Visiting cities of different sizes and populations has given me a glimpse of how varied the country is – even though it seems so small when compared with the U.S. More importantly, however, I have noticed a lot of similarities that seem to represent trends spreading throughout the nation.
Many of these similarities relate to the idea of “going green,” which has become such a popular topic of discussion recently both here and in the U.S. What has impressed me here is that the idea is not limited to mere discussion but is being noticeably incorporated into everyday life.
This is probably most evident in the amount of public transportation available here, and the fact that people actually take advantage of it. Each of the cities I have visited has an extensive bus system, and each has been connected to national rail lines. These modes of transportion provide convenient and efficient service for thousands of people each day. I’ve seen people on their way to work, students on holiday and families out shopping all using buses, trains and the London Underground.
What’s interesting is that even with the large number of people who already use public transportation there are constant reminders of the importance of conserving fuel and reducing pollution. The people who do own cars are discouraged from using them by congestion charges for driving in busy parts of the city and the expense of fuel in comparison with a bus pass or a train ticket. People are encouraged to share taxis during the busiest times of day to cut cost and air pollution. Also, so many of the cars that I have seen are much smaller and more fuel-efficient than the vehicles in the U.S.
I find it interesting that while the American approach to “going green” involves a lot of research into alternative fuel and higher gas mileage, the big push here is for reducing total vehicle usage. U.K. travel companies are even advertising green vacations and showing individuals how to reduce their carbon footprints while traveling.
Another aspect of the green campaign here is the use of locally grown and organic foods. Restaurants and pubs offer specials featuring fresh ingredients from local growers, and some of the food sold at supermarkets is even labeled with the name of the farmer who grew it. Much of the food that is not produced locally is fair trade merchandise. Almost every coffee shop and tea room that I’ve passed advertises fair trade fare from the drinks themselves to the candy sold at the registers.
This brings me to the fact that I’m very impressed by the ways that charitable institutions and nonprofit organizations are supported here. A lot of pubs have jars located on the counter so that instead of tipping the staff, a person can donate to a cause. All of the cities that I’ve visited have Oxfam, Red Cross or similar stores where people can shop to support philanthropic work. There are also bins located on many streets where people can donate clothing. These are usually located next to recycling centers that accept a surprisingly high and varied amount of items. One sandwich shop I visited claims that 96 percent of the waste it generates can be recycled, and signs ask customers to sort their trash when they return their trays.

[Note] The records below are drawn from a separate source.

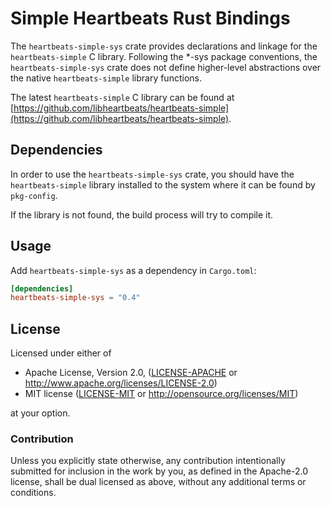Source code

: # Simple Heartbeats Rust Bindings

The `heartbeats-simple-sys` crate provides declarations and linkage for the
`heartbeats-simple` C library.
Following the *-sys package conventions, the `heartbeats-simple-sys` crate
does not define higher-level abstractions over the native `heartbeats-simple`
library functions.

The latest `heartbeats-simple` C library can be found at
[https://github.com/libheartbeats/heartbeats-simple](https://github.com/libheartbeats/heartbeats-simple).

## Dependencies

In order to use the `heartbeats-simple-sys` crate, you should have the
`heartbeats-simple` library installed to the system where it can be found
by `pkg-config`.

If the library is not found, the build process will try to compile it.

## Usage
Add `heartbeats-simple-sys` as a dependency in `Cargo.toml`:

```toml
[dependencies]
heartbeats-simple-sys = "0.4"
```

## License

Licensed under either of

 * Apache License, Version 2.0, ([LICENSE-APACHE](LICENSE-APACHE) or http://www.apache.org/licenses/LICENSE-2.0)
 * MIT license ([LICENSE-MIT](LICENSE-MIT) or http://opensource.org/licenses/MIT)

at your option.

### Contribution

Unless you explicitly state otherwise, any contribution intentionally
submitted for inclusion in the work by you, as defined in the Apache-2.0
license, shall be dual licensed as above, without any additional terms or
conditions.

So far I’ve enjoyed the ancient buildings and important landmarks that I’ve seen here, but what has impressed me more during my brief time here is the commitment to improvement that I have witnessed. These cities are proud of their history, but they are not afraid to move forward and improve the future.
The poor, filthy streets of a Dickensian novel are nowhere to be seen. The streets of even a city the size of London are surprisingly clean, and a growing number of people seem ready to do their part to help each other and make their nation a better place. I see a definite difference in the level of commitment to change here and in the U.S. We’re good about bringing up the topic of “being green,” but we have a lot of catching up to do to reach the level of progress I’ve seen here.